He was a minister to monsters.
That’s what Tim Townsend writes of Henry Gerecke, the unassuming Lutheran pastor from Missouri who shepherded six of the most notorious Nazis to the gallows in “Mission at Nuremberg: An American Army Chaplain and the Trial of the Nazis.”
The book is one of a string of new titles that dust off a remote corner of World War II history — the role religion played both in and beyond the conflict.
“That’s why I wanted to write this book,” Townsend said from Washington, D.C. where he is a senior writer and editor for The Pew Research Center.
“A large part was trying to figure out why did the Allies provide spiritual comfort for men who were on trial for what was ultimately called the Holocaust,” he said. “They clearly did not have anyone’s spiritual welfare in mind when they were murdering Jews, so why did we feel it was necessary and humane to provide them with chaplains to see to their spiritual comfort?”
Townsend combed the National Archives for some piece of paper, some order that explained more deeply why the Allies felt those charged with the most horrendous crimes of the century needed — even deserved — a chaplain of their own, beyond the fact that the Geneva Conventions required it.
Beyond the rules of international law, American culture has long accepted the idea chaplains ministering to criminals from the common thief to the death row murderer.
Townsend finds his answer in Gerecke, a Lutheran Church Missouri Synod pastor charged with caring for men such as Hermann Goering, Albert Speer and Wilhelm Keitel — men responsible for the mass-extermination of six million European Jews. How, he asks, did he understand his role in leading the condemned Nazis to their deaths?
Gerecke volunteered in 1943, when the Army was desperate for chaplains. His unit was sent from England to Germany after the Germans surrendered in 1945.
There, he visited Dachau, where hundreds of thousands of Jews were gassed and cremated in ovens.
As the Nuremberg Trials began, higher-ups heard there was a German-speaking Army chaplain and asked Gerecke to take on the role of ministering to 21 high-ranking Nazis on trial for their lives.

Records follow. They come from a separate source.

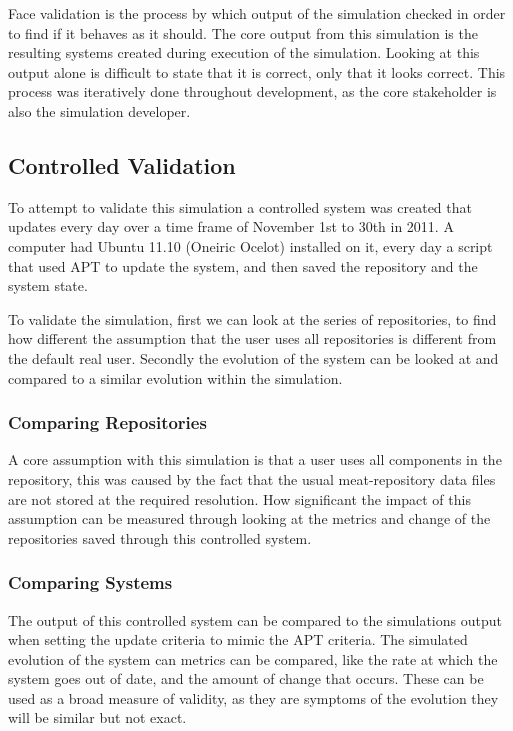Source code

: Face validation is the process by which output of the simulation checked in order to find if it behaves as it should.
The core output from this simulation is the resulting systems created during execution of the simulation.
Looking at this output alone is difficult to state that it is correct, only that it looks correct.
This process was iteratively done throughout development, as the core stakeholder is also the simulation developer.

\subsection{Controlled Validation}
To attempt to validate this simulation a controlled system was created that updates every day over a time frame of November 1st to 30th in 2011.
A computer had Ubuntu 11.10 (Oneiric Ocelot) installed on it, every day a script that used APT to update the system, and then saved the repository and the system state.

To validate the simulation, first we can look at the series of repositories, to find how different the assumption that the user uses all repositories is different from the default real user.
Secondly the evolution of the system can be looked at and compared to a similar evolution within the simulation.

\subsubsection{Comparing Repositories}
A core assumption with this simulation is that a user uses all components in the repository, 
this was caused by the fact that the usual meat-repository data files are not stored at the required resolution.
How significant the impact of this assumption can be measured through looking at the metrics and change of the repositories saved through this controlled system.


\subsubsection{Comparing Systems}
The output of this controlled system can be compared to the simulations output when setting the update criteria to mimic the APT criteria.
The simulated evolution of the system can metrics can be compared, like the rate at which the system goes out of date, and the amount of change that occurs.
These can be used as a broad measure of validity, as they are symptoms of the evolution they will be similar but not exact.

In saying yes, Gerecke played one of the most puzzling and under-examined roles in what Townsend calls “the judicial improvisation we now call the Nuremberg trials.”
“Gerecke was the perfect choice,” Townsend said. “He was able to go in with his mind and his eyes wide open. He had seen Dachau, he knew what these people were responsible for but he was able to move past that in terms of his ability to relate to them.”
Townsend thinks Gerecke looked beyond the terrible men imprisoned in front of him to the children they had once been. One of the most lovely — and chilling — pieces in the book comes when Gerecke accompanies Keitel up the 13 steps of the gallows and prays aloud with him a German prayer both were taught by their mothers.
“He knew that he needed to save the souls of as many of these men as he could before they were executed,” Townsend said. “I think for him he thought it was a great gift he had been given.”
And not one he took lightly. Gerecke did not give communion to any of the Nazis unless he believed they were truly penitent and made a profession of faith in Jesus. Only four of the 11 sentenced to hang met Gerecke’s standard.
One who did not was Goering, who many historians credit with helping to create “the Final Solution,” the genocide of the Jews. When he and Gerecke discussed the divinity of Jesus, Goering disparaged the idea.
“This Jesus you always speak of,” he said to Gerecke, “to me he is just another smart Jew.”
Gerecke held that unless he accepted Jesus as his savior, Goering could not receive communion.
“You are not a Christian,” Gerecke told Goering, “and as a Christian pastor I cannot commune you.”
Within hours, Goering was dead, robbing the hangman by swallowing cyanide he had secreted in his cell.
In the end, Gerecke walked five men to the gallows. After the war, he was criticized by some of his fellow pastors for not granting Goering communion. And he was criticized for ministering to such monsters in the first place.
During the trials, a rumor spread among the Nazis that Gerecke would go home before the end. They wrote a letter to his wife, Alma, asking her to please let him stay. That letter, which Townsend first saw in a St. Louis exhibit, led him to the story.
“Our dear Chaplain Gerecke is necessary not only for us as a minister but also as the thoroughly good man that he is,” the letter reads above the signatures of Goering, Keitel, Speer and others. Then it includes a word Townsend writes is not often associated with Nazis: “We simply have come to love him.”